>>>>>
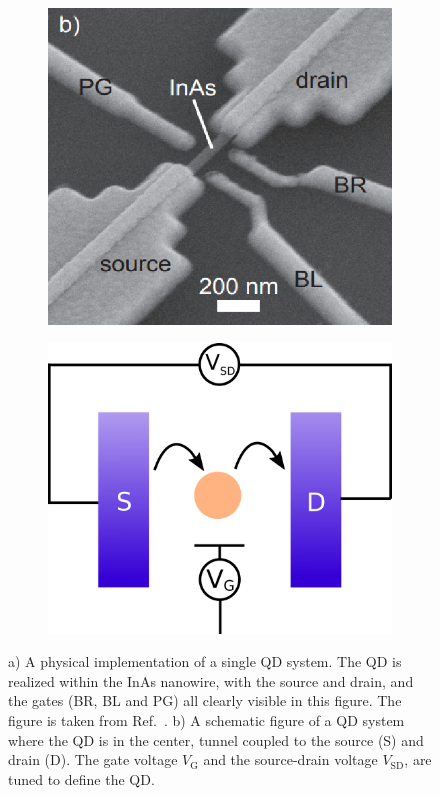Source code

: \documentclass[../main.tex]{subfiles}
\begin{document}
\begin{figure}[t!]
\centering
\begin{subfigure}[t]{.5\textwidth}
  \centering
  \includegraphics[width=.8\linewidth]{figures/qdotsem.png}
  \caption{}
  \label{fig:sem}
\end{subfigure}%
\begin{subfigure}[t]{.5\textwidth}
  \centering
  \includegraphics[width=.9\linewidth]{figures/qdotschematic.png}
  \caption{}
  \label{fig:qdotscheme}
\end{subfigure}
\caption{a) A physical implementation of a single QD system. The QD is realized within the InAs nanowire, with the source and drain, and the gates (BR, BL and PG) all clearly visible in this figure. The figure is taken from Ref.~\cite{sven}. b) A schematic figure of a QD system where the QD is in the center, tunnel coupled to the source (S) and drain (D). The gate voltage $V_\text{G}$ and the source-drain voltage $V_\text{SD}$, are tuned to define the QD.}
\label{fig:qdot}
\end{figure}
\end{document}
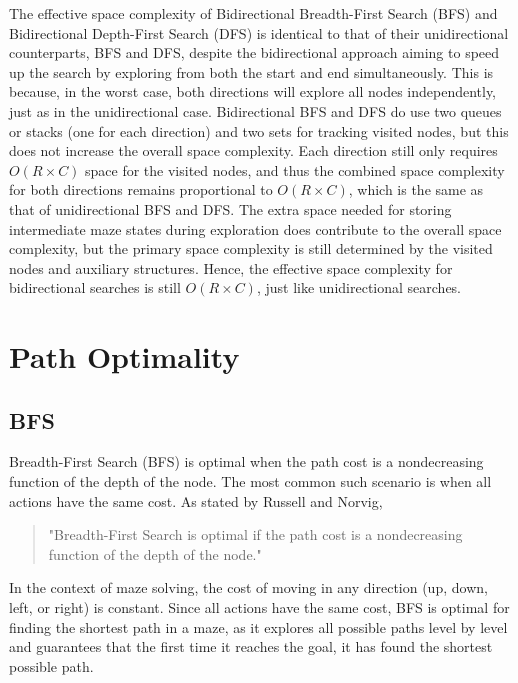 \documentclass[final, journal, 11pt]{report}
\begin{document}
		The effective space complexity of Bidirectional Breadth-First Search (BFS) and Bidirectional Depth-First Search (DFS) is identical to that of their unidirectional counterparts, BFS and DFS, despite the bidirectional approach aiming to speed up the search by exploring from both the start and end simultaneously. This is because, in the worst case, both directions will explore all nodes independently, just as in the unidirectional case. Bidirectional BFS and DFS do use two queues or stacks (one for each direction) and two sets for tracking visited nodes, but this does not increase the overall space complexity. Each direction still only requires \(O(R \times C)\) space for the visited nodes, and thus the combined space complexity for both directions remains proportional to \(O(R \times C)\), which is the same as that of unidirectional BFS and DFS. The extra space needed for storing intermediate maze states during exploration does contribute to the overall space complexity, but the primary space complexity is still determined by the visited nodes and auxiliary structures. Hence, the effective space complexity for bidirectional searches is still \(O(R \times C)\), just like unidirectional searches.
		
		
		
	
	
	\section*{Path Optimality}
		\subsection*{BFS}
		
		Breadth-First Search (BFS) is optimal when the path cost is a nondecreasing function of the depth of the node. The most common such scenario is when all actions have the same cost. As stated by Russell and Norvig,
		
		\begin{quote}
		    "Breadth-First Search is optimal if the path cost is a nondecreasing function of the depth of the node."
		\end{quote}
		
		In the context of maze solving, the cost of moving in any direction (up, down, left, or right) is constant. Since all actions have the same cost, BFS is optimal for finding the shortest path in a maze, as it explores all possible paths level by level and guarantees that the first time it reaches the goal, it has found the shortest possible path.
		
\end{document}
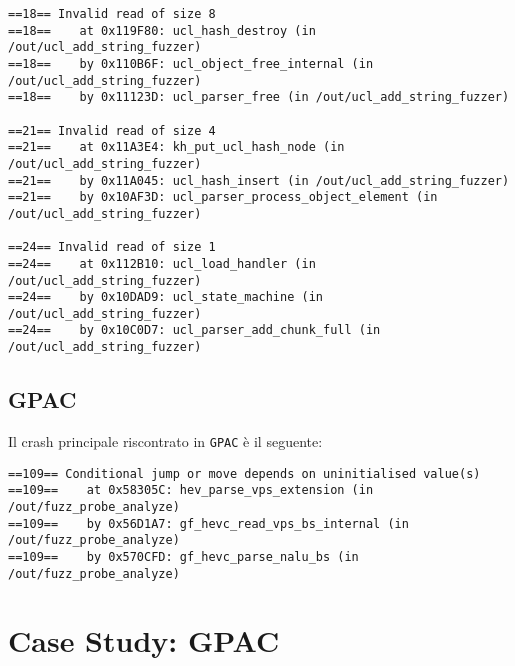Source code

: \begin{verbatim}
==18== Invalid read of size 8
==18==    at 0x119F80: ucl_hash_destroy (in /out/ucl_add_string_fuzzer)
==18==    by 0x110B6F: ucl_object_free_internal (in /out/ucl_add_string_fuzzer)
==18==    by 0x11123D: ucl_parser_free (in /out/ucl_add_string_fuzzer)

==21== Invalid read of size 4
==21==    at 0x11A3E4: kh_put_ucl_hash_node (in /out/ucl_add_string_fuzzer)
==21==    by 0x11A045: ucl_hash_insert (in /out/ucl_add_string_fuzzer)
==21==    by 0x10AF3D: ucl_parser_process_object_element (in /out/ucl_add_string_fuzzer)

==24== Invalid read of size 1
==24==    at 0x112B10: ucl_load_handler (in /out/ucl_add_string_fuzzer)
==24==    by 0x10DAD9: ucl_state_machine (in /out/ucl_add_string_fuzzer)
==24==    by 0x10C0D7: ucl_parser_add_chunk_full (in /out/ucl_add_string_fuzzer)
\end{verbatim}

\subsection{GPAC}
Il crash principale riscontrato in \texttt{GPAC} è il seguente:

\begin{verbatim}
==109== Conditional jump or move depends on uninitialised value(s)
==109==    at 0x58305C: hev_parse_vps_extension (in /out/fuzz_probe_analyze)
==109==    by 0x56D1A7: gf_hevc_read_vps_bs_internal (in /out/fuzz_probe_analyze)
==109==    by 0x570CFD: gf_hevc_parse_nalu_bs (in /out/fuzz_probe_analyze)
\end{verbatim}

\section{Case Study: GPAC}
<<<<<
WHAT IS REQUIRED:
In the answer, include exactly the lines from the line containing "ucl_parser_add_chunk_full (in /out/ucl_add_string_fuzzer)" through the end of the data, and nothing else.

RESPONSE BOX:
==24==    by 0x10C0D7: ucl_parser_add_chunk_full (in /out/ucl_add_string_fuzzer)
\end{verbatim}

\subsection{GPAC}
Il crash principale riscontrato in \texttt{GPAC} è il seguente:

\begin{verbatim}
==109== Conditional jump or move depends on uninitialised value(s)
==109==    at 0x58305C: hev_parse_vps_extension (in /out/fuzz_probe_analyze)
==109==    by 0x56D1A7: gf_hevc_read_vps_bs_internal (in /out/fuzz_probe_analyze)
==109==    by 0x570CFD: gf_hevc_parse_nalu_bs (in /out/fuzz_probe_analyze)
\end{verbatim}

\section{Case Study: GPAC}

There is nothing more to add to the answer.